Input material: Begin
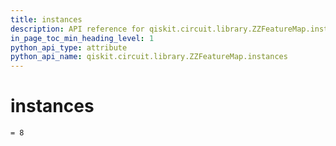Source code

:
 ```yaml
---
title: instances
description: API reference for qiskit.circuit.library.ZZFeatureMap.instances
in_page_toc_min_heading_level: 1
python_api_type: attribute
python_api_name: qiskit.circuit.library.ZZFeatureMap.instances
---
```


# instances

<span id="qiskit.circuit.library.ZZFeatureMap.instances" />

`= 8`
Input material: End
Input material: Begin
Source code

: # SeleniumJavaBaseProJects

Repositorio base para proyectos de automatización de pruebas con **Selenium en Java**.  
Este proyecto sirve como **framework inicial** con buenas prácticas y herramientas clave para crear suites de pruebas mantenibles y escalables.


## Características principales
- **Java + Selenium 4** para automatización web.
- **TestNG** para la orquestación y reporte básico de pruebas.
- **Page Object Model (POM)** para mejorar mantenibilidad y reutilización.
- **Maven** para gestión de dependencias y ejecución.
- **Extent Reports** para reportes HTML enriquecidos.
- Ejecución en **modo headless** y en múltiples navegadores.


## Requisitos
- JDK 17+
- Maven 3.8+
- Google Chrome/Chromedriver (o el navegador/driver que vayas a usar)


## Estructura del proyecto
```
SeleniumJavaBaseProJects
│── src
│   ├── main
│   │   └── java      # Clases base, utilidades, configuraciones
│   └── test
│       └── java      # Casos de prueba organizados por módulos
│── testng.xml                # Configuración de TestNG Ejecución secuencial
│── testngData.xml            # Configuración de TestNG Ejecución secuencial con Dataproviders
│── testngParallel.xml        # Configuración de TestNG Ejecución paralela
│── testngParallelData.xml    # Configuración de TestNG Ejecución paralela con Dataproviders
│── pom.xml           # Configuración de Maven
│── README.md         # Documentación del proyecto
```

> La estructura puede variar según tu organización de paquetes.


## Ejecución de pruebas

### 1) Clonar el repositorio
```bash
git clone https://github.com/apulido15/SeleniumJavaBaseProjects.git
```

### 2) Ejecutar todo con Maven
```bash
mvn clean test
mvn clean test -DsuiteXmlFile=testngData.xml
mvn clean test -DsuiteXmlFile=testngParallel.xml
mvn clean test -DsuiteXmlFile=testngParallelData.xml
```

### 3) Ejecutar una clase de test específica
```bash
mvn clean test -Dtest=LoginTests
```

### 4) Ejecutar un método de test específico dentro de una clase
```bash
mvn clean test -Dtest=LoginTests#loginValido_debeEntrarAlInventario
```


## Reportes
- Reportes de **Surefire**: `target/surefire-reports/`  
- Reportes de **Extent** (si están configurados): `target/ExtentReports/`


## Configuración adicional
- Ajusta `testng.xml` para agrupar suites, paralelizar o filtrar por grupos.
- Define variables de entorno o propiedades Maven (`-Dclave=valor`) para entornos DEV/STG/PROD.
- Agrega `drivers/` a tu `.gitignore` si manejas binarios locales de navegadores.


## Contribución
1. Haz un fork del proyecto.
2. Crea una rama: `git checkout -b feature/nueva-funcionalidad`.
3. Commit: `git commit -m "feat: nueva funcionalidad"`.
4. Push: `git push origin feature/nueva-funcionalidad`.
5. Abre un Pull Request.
Input material: End
Input material: Begin
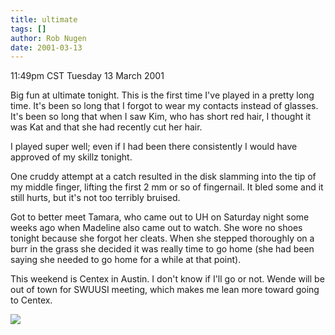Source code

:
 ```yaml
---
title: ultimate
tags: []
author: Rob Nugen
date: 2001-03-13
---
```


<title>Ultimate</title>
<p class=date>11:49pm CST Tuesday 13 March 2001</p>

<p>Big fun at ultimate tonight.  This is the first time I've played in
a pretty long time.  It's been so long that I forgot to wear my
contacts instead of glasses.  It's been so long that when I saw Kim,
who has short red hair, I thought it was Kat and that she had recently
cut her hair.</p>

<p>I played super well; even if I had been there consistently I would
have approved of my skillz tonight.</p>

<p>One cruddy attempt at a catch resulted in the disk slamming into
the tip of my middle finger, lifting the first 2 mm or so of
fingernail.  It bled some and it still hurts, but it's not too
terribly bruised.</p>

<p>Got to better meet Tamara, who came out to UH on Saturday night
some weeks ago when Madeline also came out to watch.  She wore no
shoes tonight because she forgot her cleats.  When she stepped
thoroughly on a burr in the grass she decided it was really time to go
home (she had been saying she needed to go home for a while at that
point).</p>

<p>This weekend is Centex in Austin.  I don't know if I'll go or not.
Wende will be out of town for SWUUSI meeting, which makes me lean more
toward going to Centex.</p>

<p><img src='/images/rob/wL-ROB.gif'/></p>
Input material: End
Nothing should appear in the answer except the lines above from the line with "contacts instead of" through the line with "<p><img src='/images/rob/wL-ROB.gif'/></p>", both included, written out exactly.

Reply to the task.
contacts instead of glasses.  It's been so long that when I saw Kim,
who has short red hair, I thought it was Kat and that she had recently
cut her hair.</p>

<p>I played super well; even if I had been there consistently I would
have approved of my skillz tonight.</p>

<p>One cruddy attempt at a catch resulted in the disk slamming into
the tip of my middle finger, lifting the first 2 mm or so of
fingernail.  It bled some and it still hurts, but it's not too
terribly bruised.</p>

<p>Got to better meet Tamara, who came out to UH on Saturday night
some weeks ago when Madeline also came out to watch.  She wore no
shoes tonight because she forgot her cleats.  When she stepped
thoroughly on a burr in the grass she decided it was really time to go
home (she had been saying she needed to go home for a while at that
point).</p>

<p>This weekend is Centex in Austin.  I don't know if I'll go or not.
Wende will be out of town for SWUUSI meeting, which makes me lean more
toward going to Centex.</p>

<p><img src='/images/rob/wL-ROB.gif'/></p>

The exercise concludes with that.